Mon Dec 13 16:04:14 UTC 2010

#408: General control logic of NSASthe
---------------------------+------------------------------------------------
      Reporter:  vorner    |        Owner:  vorner   
          Type:  task      |       Status:  reviewing
      Priority:  major     |    Milestone:           
     Component:  recurser  |   Resolution:           
      Keywords:            |    Sensitive:  0        
Estimatedhours:  0.0       |        Hours:  0        
      Billable:  1         |   Totalhours:  0        
      Internal:  0         |  
---------------------------+------------------------------------------------

Comment(by vorner):

 Replying to [comment:10 stephen]:
 >  * shared ownership - allow other threads to shared ownership or
 upgrtade ownership
 >  * upgrade ownership - allow other threads to have shared ownsership
 >  * exclusive ownership - do not allow any other form of ownership
 >
 > So we could acquire shared ownership then, if we want to modify the
 table, upgrade to exclusive ownership in two steps.

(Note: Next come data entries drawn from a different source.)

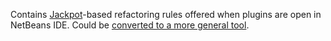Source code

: Contains [Jackpot](https://netbeans.apache.org/jackpot/index.html)-based refactoring rules offered when plugins are open in NetBeans IDE.
Could be [converted to a more general tool](https://github.com/openrewrite/rewrite-jenkins/issues/6).
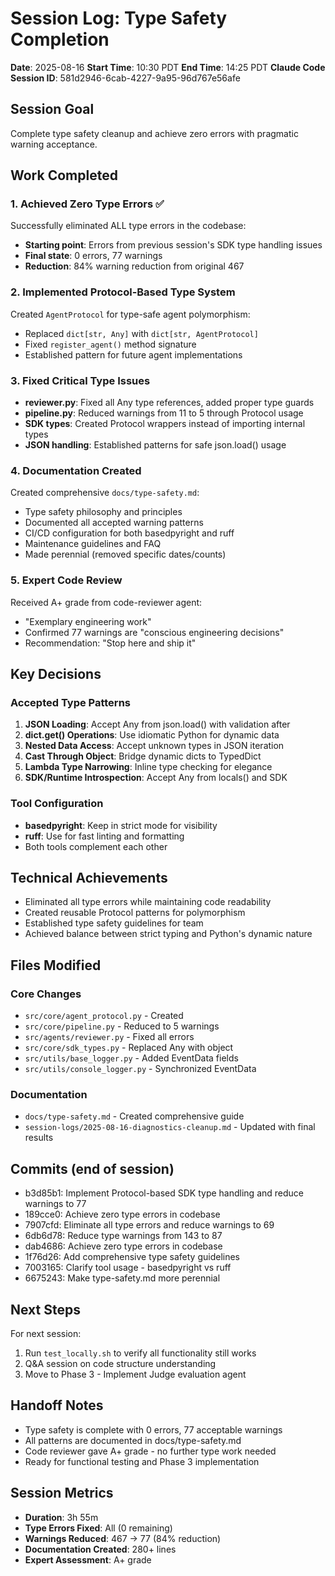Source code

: # Session Log: Type Safety Completion

**Date**: 2025-08-16
**Start Time**: 10:30 PDT
**End Time**: 14:25 PDT
**Claude Code Session ID**: 581d2946-6cab-4227-9a95-96d767e56afe

## Session Goal

Complete type safety cleanup and achieve zero errors with pragmatic warning acceptance.

## Work Completed

### 1. Achieved Zero Type Errors ✅

Successfully eliminated ALL type errors in the codebase:

- **Starting point**: Errors from previous session's SDK type handling issues
- **Final state**: 0 errors, 77 warnings
- **Reduction**: 84% warning reduction from original 467

### 2. Implemented Protocol-Based Type System

Created `AgentProtocol` for type-safe agent polymorphism:

- Replaced `dict[str, Any]` with `dict[str, AgentProtocol]`
- Fixed `register_agent()` method signature
- Established pattern for future agent implementations

### 3. Fixed Critical Type Issues

- **reviewer.py**: Fixed all Any type references, added proper type guards
- **pipeline.py**: Reduced warnings from 11 to 5 through Protocol usage
- **SDK types**: Created Protocol wrappers instead of importing internal types
- **JSON handling**: Established patterns for safe json.load() usage

### 4. Documentation Created

Created comprehensive `docs/type-safety.md`:

- Type safety philosophy and principles
- Documented all accepted warning patterns
- CI/CD configuration for both basedpyright and ruff
- Maintenance guidelines and FAQ
- Made perennial (removed specific dates/counts)

### 5. Expert Code Review

Received A+ grade from code-reviewer agent:

- "Exemplary engineering work"
- Confirmed 77 warnings are "conscious engineering decisions"
- Recommendation: "Stop here and ship it"

## Key Decisions

### Accepted Type Patterns

1. **JSON Loading**: Accept Any from json.load() with validation after
2. **dict.get() Operations**: Use idiomatic Python for dynamic data
3. **Nested Data Access**: Accept unknown types in JSON iteration
4. **Cast Through Object**: Bridge dynamic dicts to TypedDict
5. **Lambda Type Narrowing**: Inline type checking for elegance
6. **SDK/Runtime Introspection**: Accept Any from locals() and SDK

### Tool Configuration

- **basedpyright**: Keep in strict mode for visibility
- **ruff**: Use for fast linting and formatting
- Both tools complement each other

## Technical Achievements

- Eliminated all type errors while maintaining code readability
- Created reusable Protocol patterns for polymorphism
- Established type safety guidelines for team
- Achieved balance between strict typing and Python's dynamic nature

## Files Modified

### Core Changes

- `src/core/agent_protocol.py` - Created
- `src/core/pipeline.py` - Reduced to 5 warnings
- `src/agents/reviewer.py` - Fixed all errors
- `src/core/sdk_types.py` - Replaced Any with object
- `src/utils/base_logger.py` - Added EventData fields
- `src/utils/console_logger.py` - Synchronized EventData

### Documentation

- `docs/type-safety.md` - Created comprehensive guide
- `session-logs/2025-08-16-diagnostics-cleanup.md` - Updated with final results

## Commits (end of session)

- b3d85b1: Implement Protocol-based SDK type handling and reduce warnings to 77
- 189cce0: Achieve zero type errors in codebase  
- 7907cfd: Eliminate all type errors and reduce warnings to 69
- 6db6d78: Reduce type warnings from 143 to 87
- dab4686: Achieve zero type errors in codebase
- 1f76d26: Add comprehensive type safety guidelines
- 7003165: Clarify tool usage - basedpyright vs ruff
- 6675243: Make type-safety.md more perennial

## Next Steps

For next session:

1. Run `test_locally.sh` to verify all functionality still works
2. Q&A session on code structure understanding
3. Move to Phase 3 - Implement Judge evaluation agent

## Handoff Notes

- Type safety is complete with 0 errors, 77 acceptable warnings
- All patterns are documented in docs/type-safety.md
- Code reviewer gave A+ grade - no further type work needed
- Ready for functional testing and Phase 3 implementation

## Session Metrics

- **Duration**: 3h 55m
- **Type Errors Fixed**: All (0 remaining)
- **Warnings Reduced**: 467 → 77 (84% reduction)
- **Documentation Created**: 280+ lines
- **Expert Assessment**: A+ grade
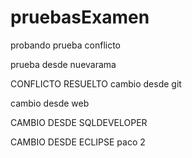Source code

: # pruebasExamen

probando
prueba conflicto

prueba desde nuevarama

CONFLICTO RESUELTO
cambio desde git

cambio desde web

CAMBIO DESDE SQLDEVELOPER

CAMBIO DESDE ECLIPSE
paco 2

 It makes no sense to provide any way for shared lock to upgrade to
 exclusive (either directly or trough other state). It would lead to
 unpreventable deadlocks.

 If there are two threads holding shared lock and both decide they want
 exclusive, neither of them can get it, because the other one has shared.
 But none of them is willing to give up its shared one until it reaches
 exclusive and finishes the work.

 This is the reason for existence of upgrade ownership. It is like shared
 one, but only one has a guarantee it can decide to want exclusive lock.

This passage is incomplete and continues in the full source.